1Implementation notes
2--------------------
3
4Files
5-----
6
7The library tex2any.lib contains the generic Latex parser.
8It comprises tex2any.cc, tex2any.h and texutils.cc.
9
10The executable Tex2RTF is made up of tex2any.lib,
11tex2rtf.cc (main driver and user interface), and specific
12drivers for generating output: rtfutils.cc, htmlutil.cc
13and xlputils.cc.
14
15Data structures
16---------------
17
18Class declarations are found in tex2any.h.
19
20TexMacroDef holds a macro (Latex command) definition: name, identifier,
21number of arguments, whether it should be ignored, etc. Integer
22identifiers are used for each Latex command for efficiency when
23generating output. A hash table MacroDefs stores all the TexMacroDefs,
24indexed on command name.
25
26Each unit of a Latex file is stored in a TexChunk. A TexChunk can be
27a macro, argument or just a string: a TexChunk macro has child
28chunks for the arguments, and each argument will have one or more
29children for representing another command or a simple string.
30
31Parsing
32-------
33
34Parsing is relatively add hoc. read_a_line reads in a line at a time,
35doing some processing for file commands (e.g. input, verbatiminclude).
36File handles are stored in a stack so file input commands may be nested.
37
38ParseArg parses an argument (which might be the whole Latex input,
39which is treated as an argument) or a single command, or a command
40argument. The parsing gets a little hairy because an environment,
41a normal command and bracketed commands (e.g. {\bf thing}) all get
42parsed into the same format. An environment, for example,
43is usually a one-argument command, as is {\bf thing}. It also
44deals with user-defined macros.
45
46Whilst parsing, the function MatchMacro gets called to
47attempt to find a command following a backslash (or the
48start of an environment). ParseMacroBody parses the
49arguments of a command when one is found.
50
51Generation
52----------
53
54The upshot of parsing is a hierarchy of TexChunks.
55TraverseFromDocument calls the recursive TraverseFromChunk,
56and is called by the 'client' converter application to
57start the generation process. TraverseFromChunk
58calls the two functions OnMacro and OnArgument,
59twice for each chunk to allow for preprocessing
60and postprocessing of each macro or argument.
61
62The client defines OnMacro and OnArgument to test
63the command identifier, and output the appropriate
64code. To help do this, the function TexOutput
65outputs to the current stream(s), and
66SetCurrentOutput(s) allows the setting of one
67or two output streams for the output to be sent to.

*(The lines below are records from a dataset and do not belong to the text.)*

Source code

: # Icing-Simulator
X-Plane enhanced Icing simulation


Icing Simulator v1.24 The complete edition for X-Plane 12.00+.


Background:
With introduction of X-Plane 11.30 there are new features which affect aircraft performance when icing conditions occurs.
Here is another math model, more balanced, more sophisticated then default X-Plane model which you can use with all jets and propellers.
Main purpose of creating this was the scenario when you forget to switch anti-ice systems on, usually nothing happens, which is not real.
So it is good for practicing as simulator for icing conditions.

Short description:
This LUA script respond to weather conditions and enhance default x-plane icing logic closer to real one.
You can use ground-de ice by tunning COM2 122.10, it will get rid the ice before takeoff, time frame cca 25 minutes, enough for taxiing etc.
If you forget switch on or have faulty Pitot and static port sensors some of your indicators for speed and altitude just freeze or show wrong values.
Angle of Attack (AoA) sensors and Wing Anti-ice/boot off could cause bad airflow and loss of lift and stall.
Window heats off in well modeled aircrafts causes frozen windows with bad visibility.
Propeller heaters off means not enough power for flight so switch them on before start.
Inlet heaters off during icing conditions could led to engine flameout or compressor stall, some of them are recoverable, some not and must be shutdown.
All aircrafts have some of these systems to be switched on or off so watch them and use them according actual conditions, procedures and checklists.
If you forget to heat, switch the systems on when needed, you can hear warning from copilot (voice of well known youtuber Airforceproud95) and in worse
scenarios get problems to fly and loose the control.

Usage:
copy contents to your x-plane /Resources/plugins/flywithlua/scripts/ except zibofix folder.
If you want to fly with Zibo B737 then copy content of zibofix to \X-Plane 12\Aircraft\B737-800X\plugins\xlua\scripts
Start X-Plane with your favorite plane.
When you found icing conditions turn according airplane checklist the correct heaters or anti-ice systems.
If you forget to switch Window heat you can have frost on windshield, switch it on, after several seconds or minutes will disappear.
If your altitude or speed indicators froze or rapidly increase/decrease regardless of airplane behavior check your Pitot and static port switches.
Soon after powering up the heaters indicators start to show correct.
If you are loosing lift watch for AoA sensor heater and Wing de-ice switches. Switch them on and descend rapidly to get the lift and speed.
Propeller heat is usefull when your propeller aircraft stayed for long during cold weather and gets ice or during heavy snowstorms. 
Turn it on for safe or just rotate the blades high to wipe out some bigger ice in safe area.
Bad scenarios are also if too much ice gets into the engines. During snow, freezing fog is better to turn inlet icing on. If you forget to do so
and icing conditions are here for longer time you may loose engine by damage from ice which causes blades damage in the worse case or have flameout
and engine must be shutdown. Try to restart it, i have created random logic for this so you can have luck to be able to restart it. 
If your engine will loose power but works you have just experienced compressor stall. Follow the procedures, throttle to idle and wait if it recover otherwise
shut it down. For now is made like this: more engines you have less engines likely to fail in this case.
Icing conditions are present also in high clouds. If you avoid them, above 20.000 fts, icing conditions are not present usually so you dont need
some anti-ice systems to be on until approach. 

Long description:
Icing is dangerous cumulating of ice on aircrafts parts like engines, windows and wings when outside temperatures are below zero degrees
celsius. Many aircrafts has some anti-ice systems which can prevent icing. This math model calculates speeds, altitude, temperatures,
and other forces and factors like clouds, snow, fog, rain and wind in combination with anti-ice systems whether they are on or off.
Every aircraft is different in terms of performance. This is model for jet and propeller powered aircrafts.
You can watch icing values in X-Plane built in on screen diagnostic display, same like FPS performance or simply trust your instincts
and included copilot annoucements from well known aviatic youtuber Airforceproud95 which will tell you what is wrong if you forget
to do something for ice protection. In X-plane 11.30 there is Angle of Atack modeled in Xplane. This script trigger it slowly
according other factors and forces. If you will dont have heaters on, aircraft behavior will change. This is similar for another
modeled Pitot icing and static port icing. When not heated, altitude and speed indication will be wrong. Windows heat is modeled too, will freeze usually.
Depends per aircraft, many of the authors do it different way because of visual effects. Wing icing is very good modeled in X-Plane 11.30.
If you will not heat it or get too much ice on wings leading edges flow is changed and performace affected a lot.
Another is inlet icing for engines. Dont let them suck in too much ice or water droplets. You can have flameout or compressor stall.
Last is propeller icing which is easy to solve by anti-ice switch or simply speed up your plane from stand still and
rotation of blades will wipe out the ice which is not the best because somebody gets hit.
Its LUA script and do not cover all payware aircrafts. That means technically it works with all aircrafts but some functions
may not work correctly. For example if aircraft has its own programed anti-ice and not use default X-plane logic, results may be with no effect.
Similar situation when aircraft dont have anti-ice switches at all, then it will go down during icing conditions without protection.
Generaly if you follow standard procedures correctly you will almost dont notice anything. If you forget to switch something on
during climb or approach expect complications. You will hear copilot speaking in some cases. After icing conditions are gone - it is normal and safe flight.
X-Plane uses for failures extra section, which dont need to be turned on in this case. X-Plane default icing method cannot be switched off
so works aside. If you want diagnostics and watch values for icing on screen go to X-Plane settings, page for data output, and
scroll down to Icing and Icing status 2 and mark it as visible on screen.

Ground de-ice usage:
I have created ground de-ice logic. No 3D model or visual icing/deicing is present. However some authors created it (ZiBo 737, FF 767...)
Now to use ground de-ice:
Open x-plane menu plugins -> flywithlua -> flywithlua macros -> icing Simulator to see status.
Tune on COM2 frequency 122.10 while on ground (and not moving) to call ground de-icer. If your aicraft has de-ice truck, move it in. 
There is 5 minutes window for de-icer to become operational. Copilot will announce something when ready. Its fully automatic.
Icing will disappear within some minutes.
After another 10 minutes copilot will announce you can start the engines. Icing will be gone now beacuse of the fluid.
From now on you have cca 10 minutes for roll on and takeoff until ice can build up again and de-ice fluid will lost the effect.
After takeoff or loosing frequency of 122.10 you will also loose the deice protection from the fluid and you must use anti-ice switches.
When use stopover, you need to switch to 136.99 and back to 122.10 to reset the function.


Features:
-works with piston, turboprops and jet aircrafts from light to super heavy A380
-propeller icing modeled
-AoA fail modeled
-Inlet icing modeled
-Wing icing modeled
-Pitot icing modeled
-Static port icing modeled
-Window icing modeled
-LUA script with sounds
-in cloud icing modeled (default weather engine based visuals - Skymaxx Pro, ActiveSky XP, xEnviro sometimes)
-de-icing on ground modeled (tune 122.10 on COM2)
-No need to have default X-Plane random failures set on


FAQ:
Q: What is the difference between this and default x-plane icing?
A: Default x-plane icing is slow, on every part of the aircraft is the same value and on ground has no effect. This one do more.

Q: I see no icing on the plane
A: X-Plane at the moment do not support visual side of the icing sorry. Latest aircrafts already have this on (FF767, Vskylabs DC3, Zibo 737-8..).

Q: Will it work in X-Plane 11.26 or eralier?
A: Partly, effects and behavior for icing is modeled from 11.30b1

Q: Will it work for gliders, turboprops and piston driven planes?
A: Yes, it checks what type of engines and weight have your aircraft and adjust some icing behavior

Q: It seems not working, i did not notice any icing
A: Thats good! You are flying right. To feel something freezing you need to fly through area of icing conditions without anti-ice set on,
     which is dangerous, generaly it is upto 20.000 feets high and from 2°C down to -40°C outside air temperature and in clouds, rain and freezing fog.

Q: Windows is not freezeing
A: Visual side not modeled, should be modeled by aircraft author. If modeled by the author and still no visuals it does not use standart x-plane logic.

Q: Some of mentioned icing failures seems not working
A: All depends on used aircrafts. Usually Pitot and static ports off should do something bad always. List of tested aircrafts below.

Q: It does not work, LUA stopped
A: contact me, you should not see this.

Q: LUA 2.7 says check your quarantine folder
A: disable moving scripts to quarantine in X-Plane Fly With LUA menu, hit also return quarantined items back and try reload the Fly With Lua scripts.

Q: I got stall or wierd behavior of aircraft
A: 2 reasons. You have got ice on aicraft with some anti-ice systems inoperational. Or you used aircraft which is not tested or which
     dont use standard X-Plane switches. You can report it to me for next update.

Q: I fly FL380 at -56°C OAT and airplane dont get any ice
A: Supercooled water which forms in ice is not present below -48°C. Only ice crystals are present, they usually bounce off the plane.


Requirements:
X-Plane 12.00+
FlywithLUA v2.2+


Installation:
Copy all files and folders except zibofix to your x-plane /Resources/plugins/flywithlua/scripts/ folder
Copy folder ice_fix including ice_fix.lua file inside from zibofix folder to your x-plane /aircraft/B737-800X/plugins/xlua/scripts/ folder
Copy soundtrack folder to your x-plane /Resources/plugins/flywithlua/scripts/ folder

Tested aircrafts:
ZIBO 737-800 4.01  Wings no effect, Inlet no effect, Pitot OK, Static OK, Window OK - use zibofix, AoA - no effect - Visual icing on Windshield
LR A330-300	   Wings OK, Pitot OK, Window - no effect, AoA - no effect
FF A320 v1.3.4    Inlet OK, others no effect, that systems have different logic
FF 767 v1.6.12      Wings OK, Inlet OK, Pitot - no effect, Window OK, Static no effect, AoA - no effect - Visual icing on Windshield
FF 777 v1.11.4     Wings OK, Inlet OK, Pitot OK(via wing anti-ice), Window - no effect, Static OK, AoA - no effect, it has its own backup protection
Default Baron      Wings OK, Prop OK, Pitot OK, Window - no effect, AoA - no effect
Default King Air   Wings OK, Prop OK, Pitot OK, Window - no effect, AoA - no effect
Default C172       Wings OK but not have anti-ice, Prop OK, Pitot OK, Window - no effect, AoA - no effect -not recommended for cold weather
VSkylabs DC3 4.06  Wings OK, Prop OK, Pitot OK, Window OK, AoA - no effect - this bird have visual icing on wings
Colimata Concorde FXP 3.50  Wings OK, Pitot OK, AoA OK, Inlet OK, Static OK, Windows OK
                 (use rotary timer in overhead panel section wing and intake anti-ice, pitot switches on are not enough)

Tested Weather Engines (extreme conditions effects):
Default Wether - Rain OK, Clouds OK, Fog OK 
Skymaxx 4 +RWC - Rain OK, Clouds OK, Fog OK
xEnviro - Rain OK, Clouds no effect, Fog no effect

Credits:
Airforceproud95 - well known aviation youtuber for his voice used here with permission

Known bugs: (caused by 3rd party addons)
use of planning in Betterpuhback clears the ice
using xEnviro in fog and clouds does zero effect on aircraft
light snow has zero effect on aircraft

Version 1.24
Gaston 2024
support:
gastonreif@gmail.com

68Usually two outputs at a time are sufficient for
69hypertext applications where a title is likely
70to appear in an index and as a section header.
71
72There are support functions for getting the string
73data for the current chunk (GetArgData) and the
74current chunk (GetArgChunk). If you have a handle
75on a chunk, you can output it several times by calling
76TraverseChildrenFromChunk (not TraverseFromChunk because
77that causes infinite recursion).
78
79The client (here, Tex2RTF) also defines OnError and OnInform output
80functions appropriate to the desired user interface.
81
82References
83----------
84
85Adding, finding and resolving references are supported
86with functions from texutils.cc. WriteTexReferences
87and ReadTexReferences allow saving and reading references
88between conversion processes, rather like real LaTeX.
89
90Bibliography
91------------
92
93Again texutils.cc provides functions for reading in .bib files and
94resolving references. The function OutputBibItem gives a generic way
95outputting bibliography items, by 'faking' calls to OnMacro and
96OnArgument, allowing the existing low-level client code to take care of
97formatting.
98
99Units
100-----
101
102Unit parsing code is in texutils.cc as ParseUnitArgument. It converts
103units to points.
104
105Common errors
106-------------
107
1081) Macro not found: \end{center} ...
109
110Rewrite:
111
112\begin{center}
113{\large{\underline{A}}}
114\end{center}
115
116as:
117
118\begin{center}
119{\large \underline{A}}
120\end{center}
121
1222) Tables crash RTF. Set 'compatibility ' to TRUE in .ini file; also
123check for \\ end of row characters on their own on a line, insert
124correct number of ampersands for the number of columns.  E.g.
125
126hello & world\\
127\\
128
129becomes
130
131hello & world\\
132&\\
133
1343) If list items indent erratically, try increasing
135listItemIndent to give more space between label and following text.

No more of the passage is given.